## TASK DESCRIPTION
In the listing below, find each line containing "figure" and report it.

## DATA EXTRACT
___
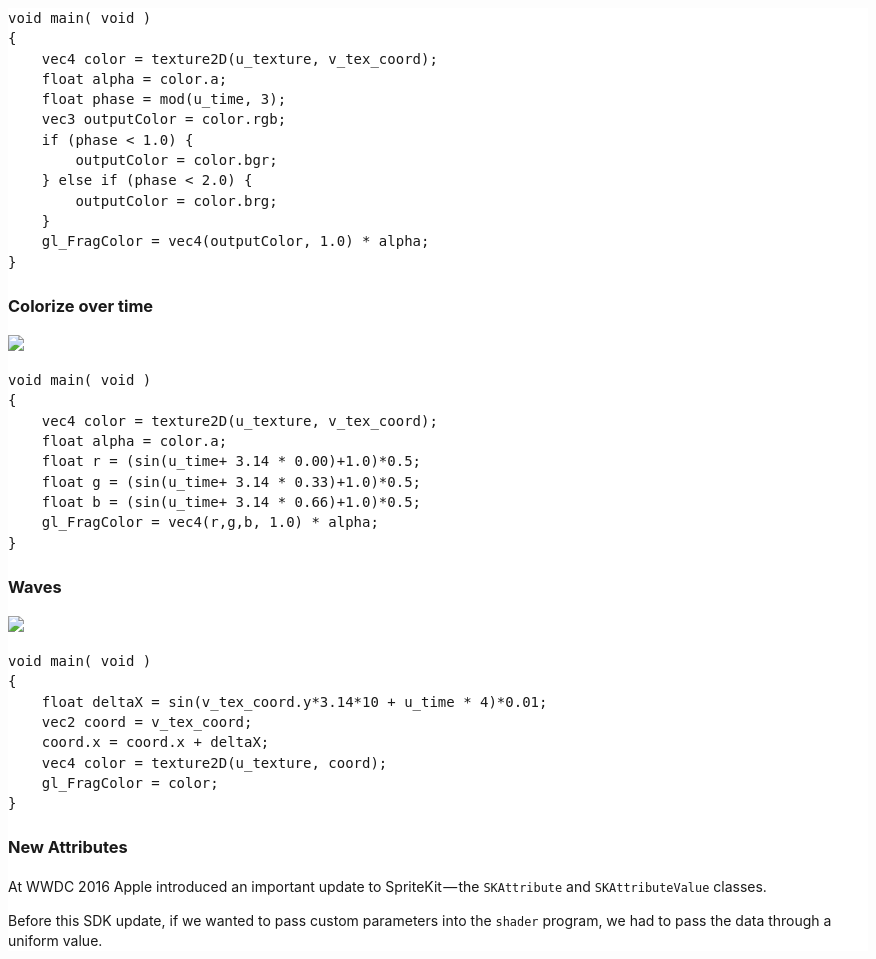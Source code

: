 
<pre name="33af" id="33af" class="graf graf--pre graf-after--figure">void main( void )  
{  
    vec4 color = texture2D(u_texture, v_tex_coord);  
    float alpha = color.a;  
    float phase = mod(u_time, 3);  
    vec3 outputColor = color.rgb;  
    if (phase < 1.0) {  
        outputColor = color.bgr;  
    } else if (phase < 2.0) {  
        outputColor = color.brg;  
    }  
    gl_FragColor = vec4(outputColor, 1.0) * alpha;  
}</pre>

### Colorize over time



![](https://cdn-images-1.medium.com/max/1600/1*MEP_vUFhazzMSREbYkRejw.gif)



<pre name="a5be" id="a5be" class="graf graf--pre graf-after--figure">void main( void )  
{  
    vec4 color = texture2D(u_texture, v_tex_coord);  
    float alpha = color.a;  
    float r = (sin(u_time+ 3.14 * 0.00)+1.0)*0.5;  
    float g = (sin(u_time+ 3.14 * 0.33)+1.0)*0.5;  
    float b = (sin(u_time+ 3.14 * 0.66)+1.0)*0.5;  
    gl_FragColor = vec4(r,g,b, 1.0) * alpha;  
}</pre>

### Waves



![](https://cdn-images-1.medium.com/max/1600/1*fFWsqBtdNs7sDRokrElCIw.gif)



<pre name="7451" id="7451" class="graf graf--pre graf-after--figure">void main( void )  
{  
    float deltaX = sin(v_tex_coord.y*3.14*10 + u_time * 4)*0.01;  
    vec2 coord = v_tex_coord;  
    coord.x = coord.x + deltaX;  
    vec4 color = texture2D(u_texture, coord);  
    gl_FragColor = color;  
}</pre>

### New Attributes

At WWDC 2016 Apple introduced an important update to SpriteKit — the `SKAttribute` and `SKAttributeValue` classes.

Before this SDK update, if we wanted to pass custom parameters into the `shader` program, we had to pass the data through a uniform value.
___
## ANSWER TO THE EXERCISE
<pre name="33af" id="33af" class="graf graf--pre graf-after--figure">void main( void )  
<pre name="a5be" id="a5be" class="graf graf--pre graf-after--figure">void main( void )  
<pre name="7451" id="7451" class="graf graf--pre graf-after--figure">void main( void )  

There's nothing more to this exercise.